**EXERCISE**. Please write out, exactly as given, the line that contains "DISTRIQUTION" and all lines that follow it through the end of the listing, and nothing else.

**DATA RECORDS**.
=-=-=-=-=
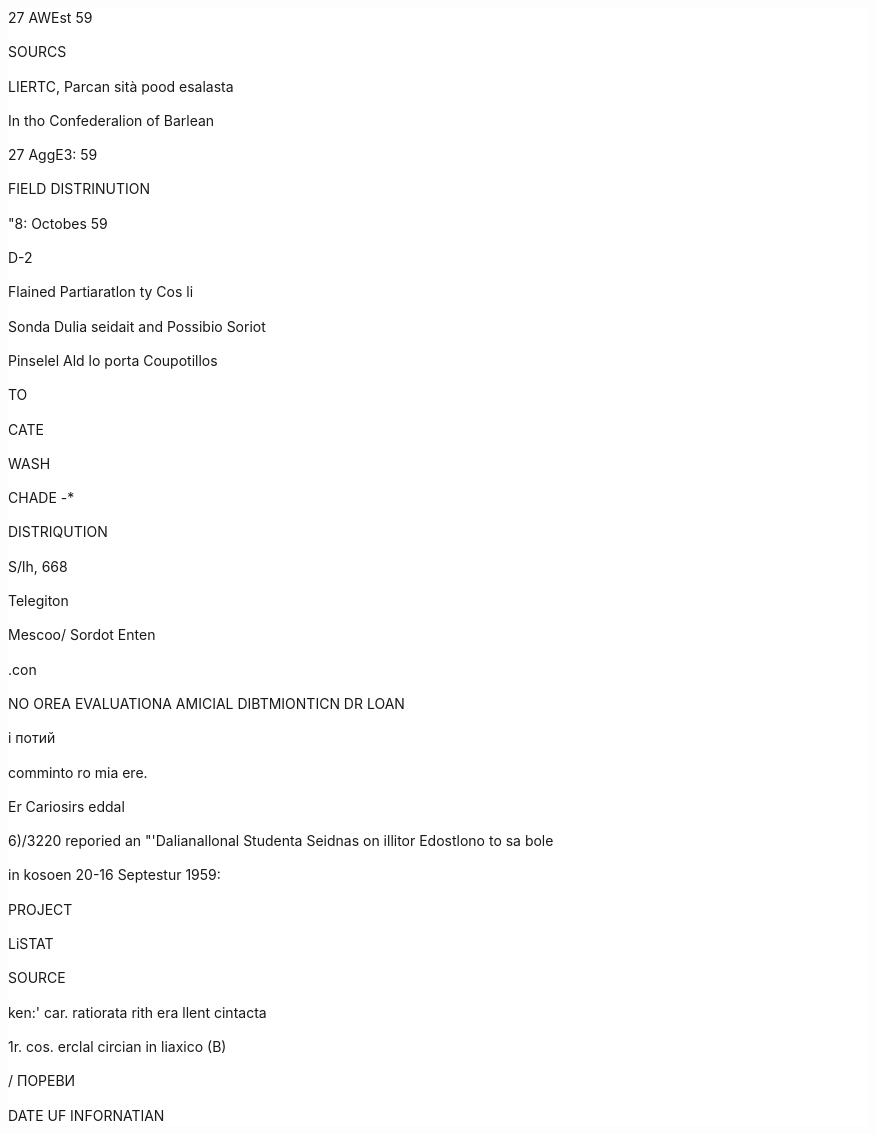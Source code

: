 27 AWEst 59

SOURCS

LIERTC, Parcan sità pood esalasta

In tho Confederalion of Barlean

27 AggE3: 59

FIELD DISTRINUTION

"8: Octobes 59

D-2

Flained Partiaratlon ty Cos li

Sonda Dulia seidait and Possibio Soriot

Pinselel Ald lo porta Coupotillos

TO

CATE

WASH

CHADE -*

DISTRIQUTION

S/lh, 668

Telegiton

Mescoo/ Sordot Enten

.con

NO OREA EVALUATIONA AMICIAL DIBTMIONTICN DR LOAN

і потий

comminto ro mia ere.

Er Cariosirs eddal

6)/3220 reporied an "'Dalianallonal Studenta Seidnas on illitor Edostlono to sa bole

in kosoen 20-16 Septestur 1959:

PROJECT

LiSTAT

SOURCE

ken:' car. ratiorata rith era llent cintacta

1r. cos. erclal circian in liaxico (B)

/ ПОРЕВИ

DATE UF INFORNATIAN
=-=-=-=-=
**ANSWER SECTION**.
DISTRIQUTION

S/lh, 668

Telegiton

Mescoo/ Sordot Enten

.con

NO OREA EVALUATIONA AMICIAL DIBTMIONTICN DR LOAN

і потий

comminto ro mia ere.

Er Cariosirs eddal

6)/3220 reporied an "'Dalianallonal Studenta Seidnas on illitor Edostlono to sa bole

in kosoen 20-16 Septestur 1959:

PROJECT

LiSTAT

SOURCE

ken:' car. ratiorata rith era llent cintacta

1r. cos. erclal circian in liaxico (B)

/ ПОРЕВИ

DATE UF INFORNATIAN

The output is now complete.